Don't get me wrong - I do want to settle down in a good relationship. In fact, I've always wanted to settle down young. Why? I want to capitalize on my youth for more important things while I still have the energy to do so. I want to work hard and not have the dark question of "WHEN AM I GOING TO MEET MY SOULMATE" weighing down my thoughts. It sounds... a bit cold... but it would be one less thing, you know?

Anyways, I hate saying it because I don't like to sound braggy, but I always have someone around. Very rarely am I not pining for someone's affection and vice versa. Even though I'm moving 1000 miles away for a year, I've got someone waiting for me in New York... hopefully. Who knows what will happen, but he's a Cancer Sun/Leo Moon/Libra ASC so I'm praying that he clings onto his fantasies of me like a typically clingy Cancer boy (God knows that I'm going the same thing towards him) until I come visit in June next year and move back to New York again in November.
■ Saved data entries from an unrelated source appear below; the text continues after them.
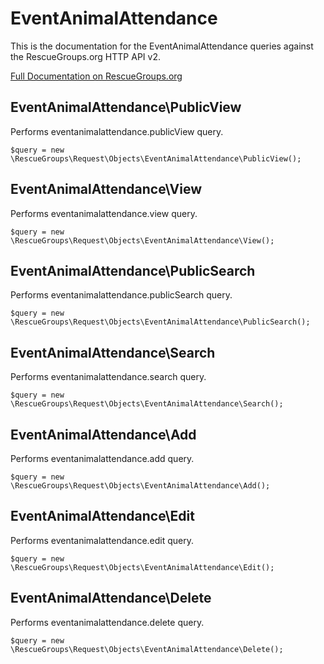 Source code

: # EventAnimalAttendance

This is the documentation for the EventAnimalAttendance queries against the RescueGroups.org HTTP API v2.

[Full Documentation on RescueGroups.org](https://userguide.rescuegroups.org/display/APIDG/Object+definitions#Objectdefinitions-)

## EventAnimalAttendance\PublicView

Performs eventanimalattendance.publicView query.

    $query = new \RescueGroups\Request\Objects\EventAnimalAttendance\PublicView();


## EventAnimalAttendance\View

Performs eventanimalattendance.view query.

    $query = new \RescueGroups\Request\Objects\EventAnimalAttendance\View();


## EventAnimalAttendance\PublicSearch

Performs eventanimalattendance.publicSearch query.

    $query = new \RescueGroups\Request\Objects\EventAnimalAttendance\PublicSearch();


## EventAnimalAttendance\Search

Performs eventanimalattendance.search query.

    $query = new \RescueGroups\Request\Objects\EventAnimalAttendance\Search();


## EventAnimalAttendance\Add

Performs eventanimalattendance.add query.

    $query = new \RescueGroups\Request\Objects\EventAnimalAttendance\Add();


## EventAnimalAttendance\Edit

Performs eventanimalattendance.edit query.

    $query = new \RescueGroups\Request\Objects\EventAnimalAttendance\Edit();


## EventAnimalAttendance\Delete

Performs eventanimalattendance.delete query.

    $query = new \RescueGroups\Request\Objects\EventAnimalAttendance\Delete();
He's also a workaholic and travels just as often (though not as distant) as I do. I think about him every day and feel sad that I'm going. Part of me doesn't want to go at all, but this is something that I've gotta do to make my life better and the experience will be priceless. By going I'll come back to him a wiser, more journeyed woman and I want to give him that.

Gosh... I've gotten all sentimental. I hate this.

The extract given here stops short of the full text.